BEGIN STUDY MATERIAL
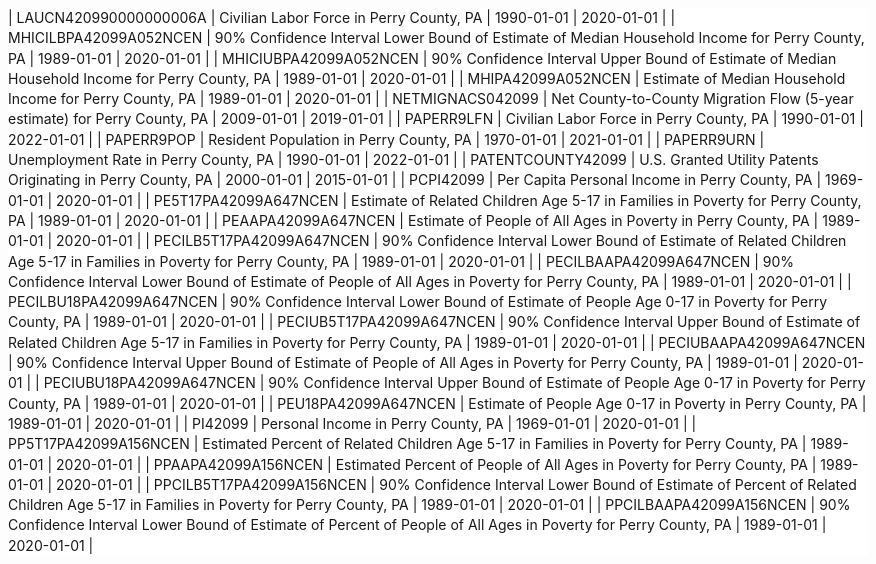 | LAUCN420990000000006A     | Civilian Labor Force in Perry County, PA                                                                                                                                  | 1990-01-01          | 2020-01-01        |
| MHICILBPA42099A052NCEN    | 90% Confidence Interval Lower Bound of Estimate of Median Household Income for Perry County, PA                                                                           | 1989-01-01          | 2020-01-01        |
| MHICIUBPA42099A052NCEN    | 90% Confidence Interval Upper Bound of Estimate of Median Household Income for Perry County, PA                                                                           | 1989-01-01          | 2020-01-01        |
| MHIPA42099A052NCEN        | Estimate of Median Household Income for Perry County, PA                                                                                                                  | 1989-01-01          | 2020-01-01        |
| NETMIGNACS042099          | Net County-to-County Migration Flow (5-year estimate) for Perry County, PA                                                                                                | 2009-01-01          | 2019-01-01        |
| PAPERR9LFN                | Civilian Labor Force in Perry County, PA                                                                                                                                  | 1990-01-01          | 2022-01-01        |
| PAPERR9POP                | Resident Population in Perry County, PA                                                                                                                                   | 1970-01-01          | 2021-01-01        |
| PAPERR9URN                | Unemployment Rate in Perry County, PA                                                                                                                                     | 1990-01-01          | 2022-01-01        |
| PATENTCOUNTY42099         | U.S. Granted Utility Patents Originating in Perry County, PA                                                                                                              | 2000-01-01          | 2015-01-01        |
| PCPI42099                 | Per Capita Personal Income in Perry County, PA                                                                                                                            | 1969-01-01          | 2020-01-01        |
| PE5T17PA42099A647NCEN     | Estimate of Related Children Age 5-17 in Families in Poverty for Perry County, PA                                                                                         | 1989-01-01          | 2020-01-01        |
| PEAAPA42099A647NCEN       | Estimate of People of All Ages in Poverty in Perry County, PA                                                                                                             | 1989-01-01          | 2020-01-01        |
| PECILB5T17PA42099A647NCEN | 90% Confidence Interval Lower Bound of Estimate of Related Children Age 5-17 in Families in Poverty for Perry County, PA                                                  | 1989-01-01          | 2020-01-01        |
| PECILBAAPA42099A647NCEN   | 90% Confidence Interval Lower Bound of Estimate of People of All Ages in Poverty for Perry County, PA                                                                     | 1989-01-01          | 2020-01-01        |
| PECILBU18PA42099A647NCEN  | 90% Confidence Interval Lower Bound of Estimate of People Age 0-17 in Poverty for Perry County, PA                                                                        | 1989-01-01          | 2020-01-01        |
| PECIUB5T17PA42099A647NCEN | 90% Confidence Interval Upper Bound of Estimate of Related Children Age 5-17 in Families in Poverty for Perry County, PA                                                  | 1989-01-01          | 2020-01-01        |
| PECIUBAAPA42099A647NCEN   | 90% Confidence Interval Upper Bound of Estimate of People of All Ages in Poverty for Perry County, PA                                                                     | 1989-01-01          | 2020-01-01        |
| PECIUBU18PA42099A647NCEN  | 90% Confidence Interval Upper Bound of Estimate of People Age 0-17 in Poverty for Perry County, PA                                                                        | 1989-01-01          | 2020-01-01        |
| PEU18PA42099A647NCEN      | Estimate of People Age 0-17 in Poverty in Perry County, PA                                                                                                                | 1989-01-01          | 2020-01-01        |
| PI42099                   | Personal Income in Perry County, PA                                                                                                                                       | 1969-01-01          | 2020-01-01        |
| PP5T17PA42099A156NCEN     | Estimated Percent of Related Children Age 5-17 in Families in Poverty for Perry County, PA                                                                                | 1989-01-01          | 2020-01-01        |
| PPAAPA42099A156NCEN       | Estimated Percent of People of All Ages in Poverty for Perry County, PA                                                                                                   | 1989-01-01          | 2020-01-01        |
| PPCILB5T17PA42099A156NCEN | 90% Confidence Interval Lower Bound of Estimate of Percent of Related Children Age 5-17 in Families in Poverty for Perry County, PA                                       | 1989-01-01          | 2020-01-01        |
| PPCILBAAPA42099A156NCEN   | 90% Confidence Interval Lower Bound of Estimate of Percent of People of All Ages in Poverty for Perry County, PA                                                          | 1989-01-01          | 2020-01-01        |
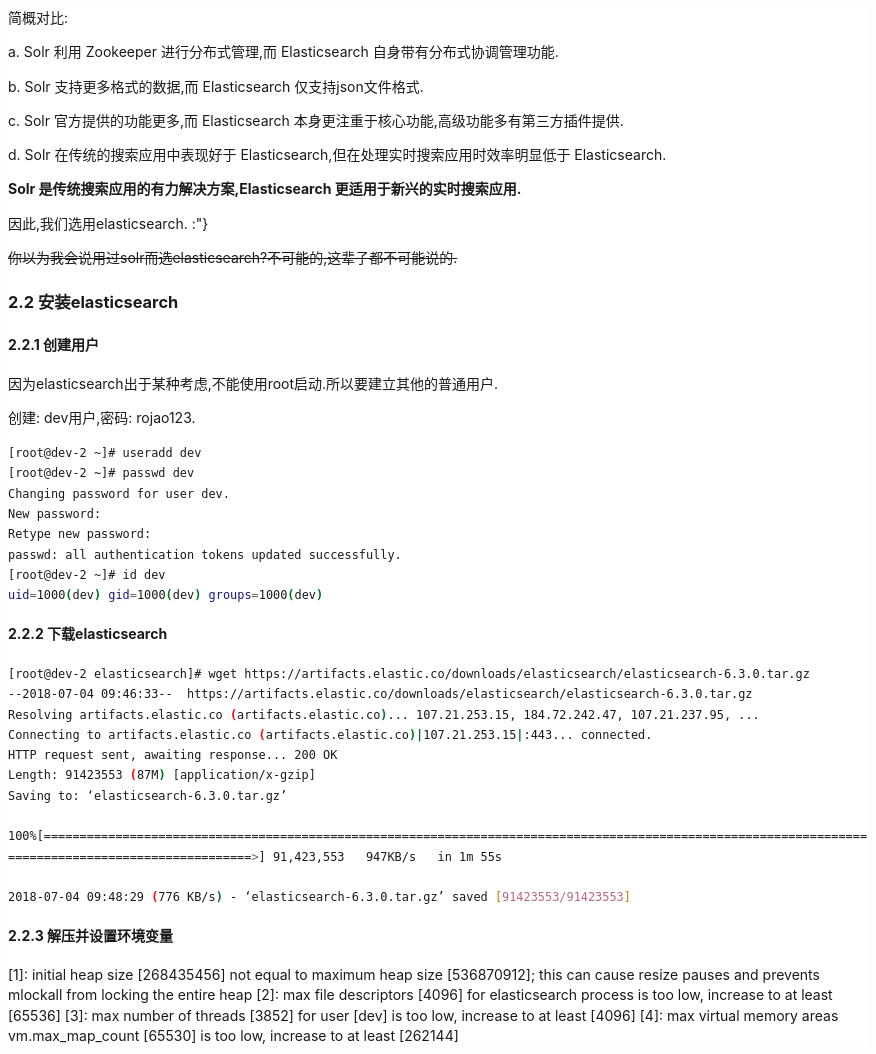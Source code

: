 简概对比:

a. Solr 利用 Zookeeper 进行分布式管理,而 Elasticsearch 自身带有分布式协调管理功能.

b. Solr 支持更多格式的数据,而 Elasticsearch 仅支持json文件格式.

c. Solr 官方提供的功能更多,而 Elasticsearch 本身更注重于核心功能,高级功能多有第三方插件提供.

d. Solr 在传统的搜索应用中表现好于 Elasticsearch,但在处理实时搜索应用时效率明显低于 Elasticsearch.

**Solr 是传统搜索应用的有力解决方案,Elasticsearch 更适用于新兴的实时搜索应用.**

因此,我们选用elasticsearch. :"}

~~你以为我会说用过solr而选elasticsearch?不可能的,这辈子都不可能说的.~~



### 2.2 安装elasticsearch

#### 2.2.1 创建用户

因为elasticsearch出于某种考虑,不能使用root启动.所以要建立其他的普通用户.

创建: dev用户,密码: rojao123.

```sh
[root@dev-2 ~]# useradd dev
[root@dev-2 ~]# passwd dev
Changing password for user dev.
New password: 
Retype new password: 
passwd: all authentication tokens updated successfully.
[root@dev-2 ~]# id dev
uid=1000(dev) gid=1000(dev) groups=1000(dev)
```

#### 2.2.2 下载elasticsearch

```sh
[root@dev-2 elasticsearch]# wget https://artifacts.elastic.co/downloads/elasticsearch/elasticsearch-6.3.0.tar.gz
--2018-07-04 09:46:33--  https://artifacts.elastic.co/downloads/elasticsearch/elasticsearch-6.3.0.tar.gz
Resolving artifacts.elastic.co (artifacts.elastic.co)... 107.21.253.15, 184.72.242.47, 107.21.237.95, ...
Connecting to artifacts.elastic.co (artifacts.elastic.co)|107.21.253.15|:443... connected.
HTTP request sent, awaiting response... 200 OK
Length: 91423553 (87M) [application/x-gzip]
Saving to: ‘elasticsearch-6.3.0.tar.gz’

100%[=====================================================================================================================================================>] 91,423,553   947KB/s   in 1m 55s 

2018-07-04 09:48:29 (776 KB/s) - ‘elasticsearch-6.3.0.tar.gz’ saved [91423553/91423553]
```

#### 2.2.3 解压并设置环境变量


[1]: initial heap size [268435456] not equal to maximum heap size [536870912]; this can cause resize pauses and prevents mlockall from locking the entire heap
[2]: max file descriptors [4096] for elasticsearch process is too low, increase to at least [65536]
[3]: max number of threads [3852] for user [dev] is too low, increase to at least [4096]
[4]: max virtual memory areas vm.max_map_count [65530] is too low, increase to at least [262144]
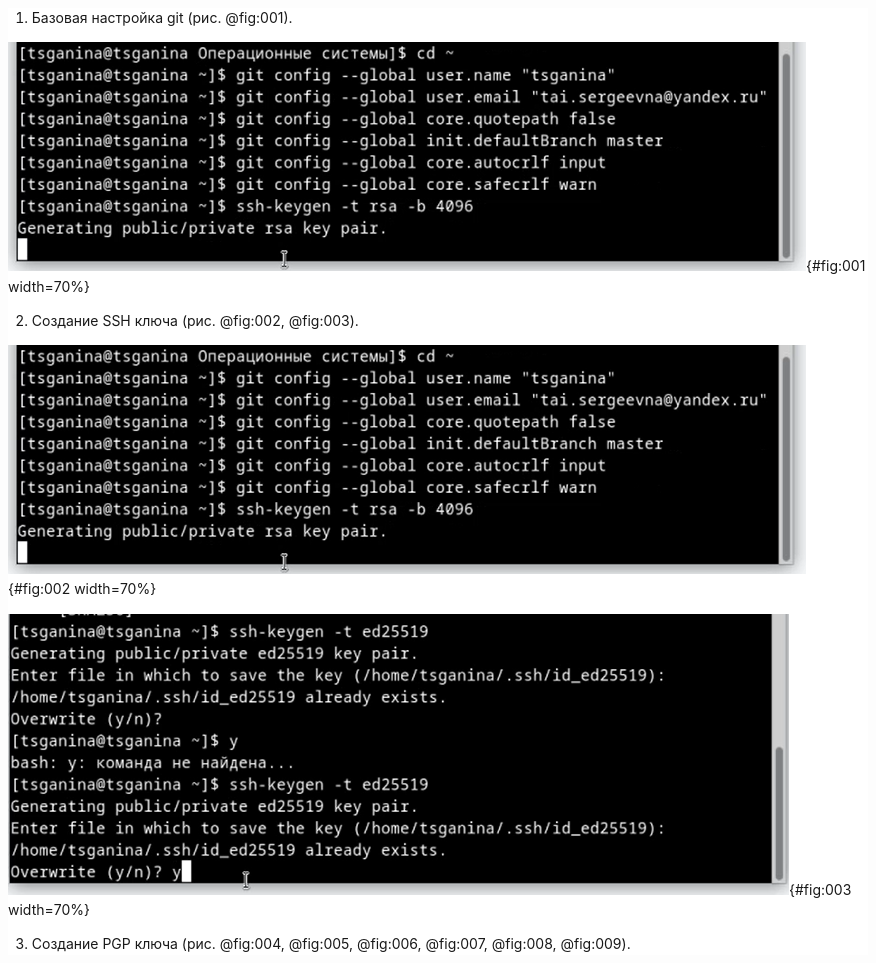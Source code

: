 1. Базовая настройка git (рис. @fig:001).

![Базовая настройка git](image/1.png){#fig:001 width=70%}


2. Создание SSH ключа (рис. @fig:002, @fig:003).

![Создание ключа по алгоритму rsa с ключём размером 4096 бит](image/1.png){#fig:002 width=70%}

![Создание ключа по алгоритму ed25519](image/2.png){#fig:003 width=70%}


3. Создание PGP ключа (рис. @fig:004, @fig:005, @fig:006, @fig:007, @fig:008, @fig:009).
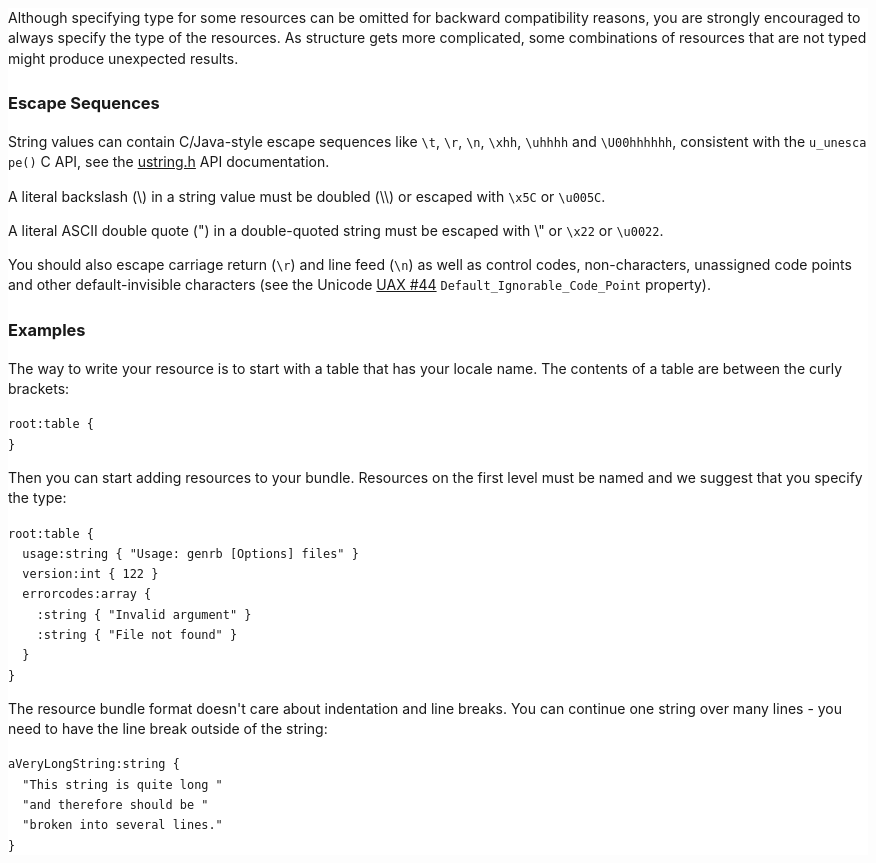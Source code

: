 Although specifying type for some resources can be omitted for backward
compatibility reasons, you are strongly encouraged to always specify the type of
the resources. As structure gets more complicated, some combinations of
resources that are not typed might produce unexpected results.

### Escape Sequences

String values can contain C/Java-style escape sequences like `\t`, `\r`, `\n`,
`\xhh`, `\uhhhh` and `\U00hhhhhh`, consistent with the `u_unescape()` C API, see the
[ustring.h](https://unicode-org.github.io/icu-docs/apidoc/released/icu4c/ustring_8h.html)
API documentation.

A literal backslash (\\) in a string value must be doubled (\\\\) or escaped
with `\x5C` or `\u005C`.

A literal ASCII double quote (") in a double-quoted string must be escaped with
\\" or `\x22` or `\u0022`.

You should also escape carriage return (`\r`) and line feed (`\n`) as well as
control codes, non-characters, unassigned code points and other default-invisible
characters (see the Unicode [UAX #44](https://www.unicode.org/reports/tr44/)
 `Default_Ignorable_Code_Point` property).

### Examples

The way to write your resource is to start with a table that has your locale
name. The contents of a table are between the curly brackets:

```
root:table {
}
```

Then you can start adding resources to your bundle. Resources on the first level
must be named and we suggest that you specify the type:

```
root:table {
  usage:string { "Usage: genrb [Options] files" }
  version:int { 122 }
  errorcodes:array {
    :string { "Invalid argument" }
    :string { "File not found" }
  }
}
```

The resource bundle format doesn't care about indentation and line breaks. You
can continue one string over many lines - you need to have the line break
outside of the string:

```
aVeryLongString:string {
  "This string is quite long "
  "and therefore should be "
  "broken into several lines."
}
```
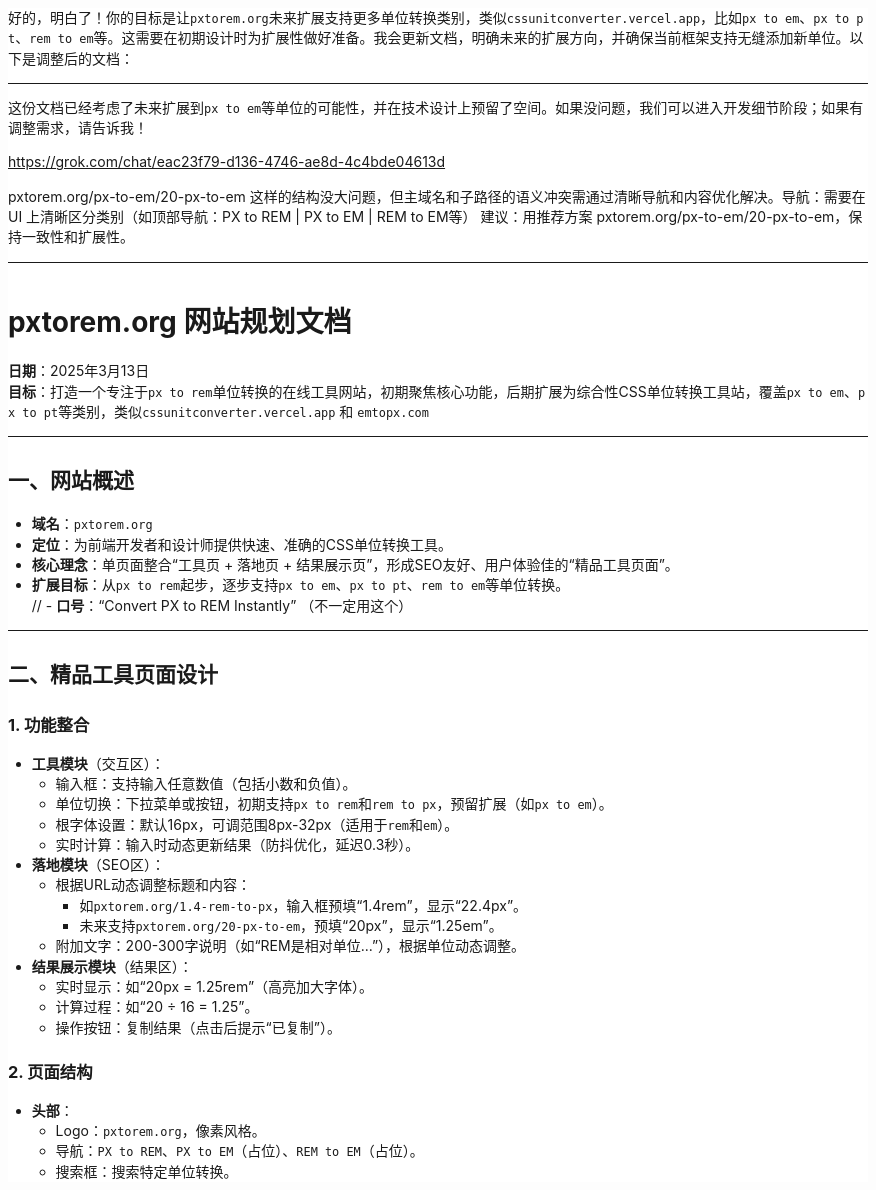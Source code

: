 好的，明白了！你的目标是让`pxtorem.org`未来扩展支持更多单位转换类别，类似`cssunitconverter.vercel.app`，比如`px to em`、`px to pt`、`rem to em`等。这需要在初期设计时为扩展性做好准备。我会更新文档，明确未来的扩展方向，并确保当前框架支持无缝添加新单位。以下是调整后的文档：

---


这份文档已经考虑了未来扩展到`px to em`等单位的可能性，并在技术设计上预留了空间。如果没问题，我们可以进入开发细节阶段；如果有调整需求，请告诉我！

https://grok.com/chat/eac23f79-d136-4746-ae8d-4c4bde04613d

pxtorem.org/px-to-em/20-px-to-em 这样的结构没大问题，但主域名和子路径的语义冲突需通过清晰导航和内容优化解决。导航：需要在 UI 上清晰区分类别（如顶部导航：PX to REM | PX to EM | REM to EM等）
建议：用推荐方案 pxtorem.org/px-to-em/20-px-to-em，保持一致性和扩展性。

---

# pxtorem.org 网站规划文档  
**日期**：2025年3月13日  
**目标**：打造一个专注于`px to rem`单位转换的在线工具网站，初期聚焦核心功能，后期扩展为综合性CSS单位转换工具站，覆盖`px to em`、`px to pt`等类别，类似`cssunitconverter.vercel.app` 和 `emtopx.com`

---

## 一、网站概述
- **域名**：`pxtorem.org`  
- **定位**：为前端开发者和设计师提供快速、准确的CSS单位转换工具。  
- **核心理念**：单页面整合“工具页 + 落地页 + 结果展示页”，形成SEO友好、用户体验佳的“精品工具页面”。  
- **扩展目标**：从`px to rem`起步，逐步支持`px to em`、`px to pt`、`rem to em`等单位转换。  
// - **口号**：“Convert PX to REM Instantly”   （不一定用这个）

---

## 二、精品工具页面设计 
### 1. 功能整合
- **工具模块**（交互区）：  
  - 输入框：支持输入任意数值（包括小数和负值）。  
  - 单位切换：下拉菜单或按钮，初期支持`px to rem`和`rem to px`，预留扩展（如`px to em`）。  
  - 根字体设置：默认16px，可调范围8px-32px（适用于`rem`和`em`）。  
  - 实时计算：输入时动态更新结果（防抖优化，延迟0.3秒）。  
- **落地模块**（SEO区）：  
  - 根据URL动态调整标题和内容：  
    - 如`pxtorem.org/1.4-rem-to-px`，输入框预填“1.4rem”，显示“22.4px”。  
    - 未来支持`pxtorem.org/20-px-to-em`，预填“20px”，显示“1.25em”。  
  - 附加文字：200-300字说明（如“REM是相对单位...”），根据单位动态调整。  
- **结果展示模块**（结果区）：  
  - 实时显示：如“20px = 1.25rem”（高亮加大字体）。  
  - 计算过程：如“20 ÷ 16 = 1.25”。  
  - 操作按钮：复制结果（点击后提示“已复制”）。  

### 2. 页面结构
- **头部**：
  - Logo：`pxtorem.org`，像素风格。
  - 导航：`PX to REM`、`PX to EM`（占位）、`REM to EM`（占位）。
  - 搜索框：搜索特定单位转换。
END STUDY MATERIAL
**GOAL OF THE EXERCISE:**
For each line above that carries the word "least", copy it out.

**TASK OUTPUT:**
[2]: max file descriptors [4096] for elasticsearch process is too low, increase to at least [65536]
[3]: max number of threads [3852] for user [dev] is too low, increase to at least [4096]
[4]: max virtual memory areas vm.max_map_count [65530] is too low, increase to at least [262144]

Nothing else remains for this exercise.